The core principle: the shell handles everything deterministic (API calls, file I/O, scheduling, budget tracking), and Claude handles everything that requires judgment (scoring, filtering, writing, categorizing). This separation makes agents cheaper, more reliable, and easier to debug.


Tools Used

ToolPurpose
Read
Check for existing agent docs, load reference files
Write
Output all agent architecture files
Bash
Make shell scripts executable, verify directory structure
Glob
Check for existing agents to avoid naming conflicts

Methodology

Follow these steps in order. Do not skip steps. Do not produce output files before completing the discovery interview and confirming the architecture with the user.


Step 1 — Workflow Discovery (Interactive)

Present these questions to the user all at once in a numbered list. Tell the user they can answer inline or paste a block of text.

Ask exactly these questions:

I need to understand the workflow before designing the agent. Answer these 6 questions — be as specific as possible.

1. What task do you want to automate? (Describe the manual workflow as you do it today, step by step.)
2. How often should it run? (Every hour, daily, every 2 days, weekly, on-demand only?)
3. What data sources does it need? (APIs, websites to scrape, databases, local files, RSS feeds?)
4. What should it produce? (Report files, database entries, API calls, Slack messages, emails, CSV exports?)
5. What decisions does it need to make? (Scoring relevance, filtering noise, writing content, categorizing items, choosing actions?)
6. What's your budget constraint? (Max cost per run in dollars, or monthly ceiling. Include both API/data costs and LLM costs if you know them.)

Rules for this step:

  • Wait for the user to respond before proceeding. Do NOT generate placeholder answers.
  • If question 1 is vague (less than 3 concrete steps described), ask a focused follow-up: "Walk me through the last time you did this manually. What did you open first? What did you check? What did you produce at the end?"
  • If question 3 mentions an API, ask: "Does this API require authentication? What format does it return (JSON, XML, CSV)? Is there a rate limit?"
  • At most 2 follow-up rounds before proceeding.

Step 2 — Architecture Pattern Selection

Based on the user's answers, recommend one of these four patterns. Present the recommended pattern and briefly explain why it fits. If two patterns are close, present both and let the user choose.

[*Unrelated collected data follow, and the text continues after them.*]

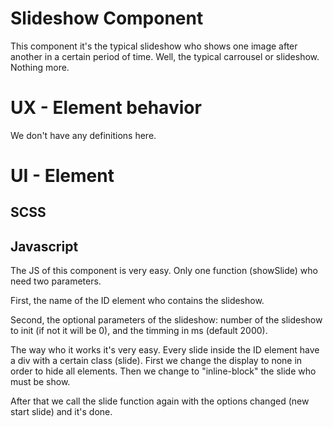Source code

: # Slideshow Component

This component it's the typical slideshow who shows one image after another in a certain period of time. Well, the typical carrousel or slideshow. Nothing more.

# UX - Element behavior

We don't have any definitions here.

# UI - Element

## SCSS

## Javascript

The JS of this component is very easy. Only one function (showSlide) who need two parameters.

First, the name of the ID element who contains the slideshow.

Second, the optional parameters of the slideshow: number of the slideshow to init (if not it will be 0), and the timming in ms (default 2000).

The way who it works it's very easy. Every slide inside the ID element have a div with a certain class (slide). First we change the display to none in order to hide all elements. Then we change to "inline-block" the slide who must be show.

After that we call the slide function again with the options changed (new start slide) and it's done.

Pattern A: Simple Pipeline

Shell (acquire data) → JSON temp file → Claude (analyze + act) → Output

Best for: Single data source, single output. The most common pattern. Use this when the workflow is: get data, think about it, produce something.

Examples: Daily report generation, email draft writing from CRM data, log analysis, document summarization.

When to use:

  • One data source (or multiple sources that can be merged trivially)
  • No feedback loop needed
  • Output is a single artifact (file, database push, message)

Pattern B: Dual-Layer Pipeline

Shell → Layer 1 (broad collection) → Layer 2 (targeted search) → Merge + Dedup → Claude (analyze + act) → Output

Best for: Monitoring and discovery workflows where comprehensive coverage matters. Layer 1 casts a wide net (e.g., scrape all new posts from 20 sources). Layer 2 does targeted searches for specific keywords or patterns. Results are merged and deduplicated before Claude sees them.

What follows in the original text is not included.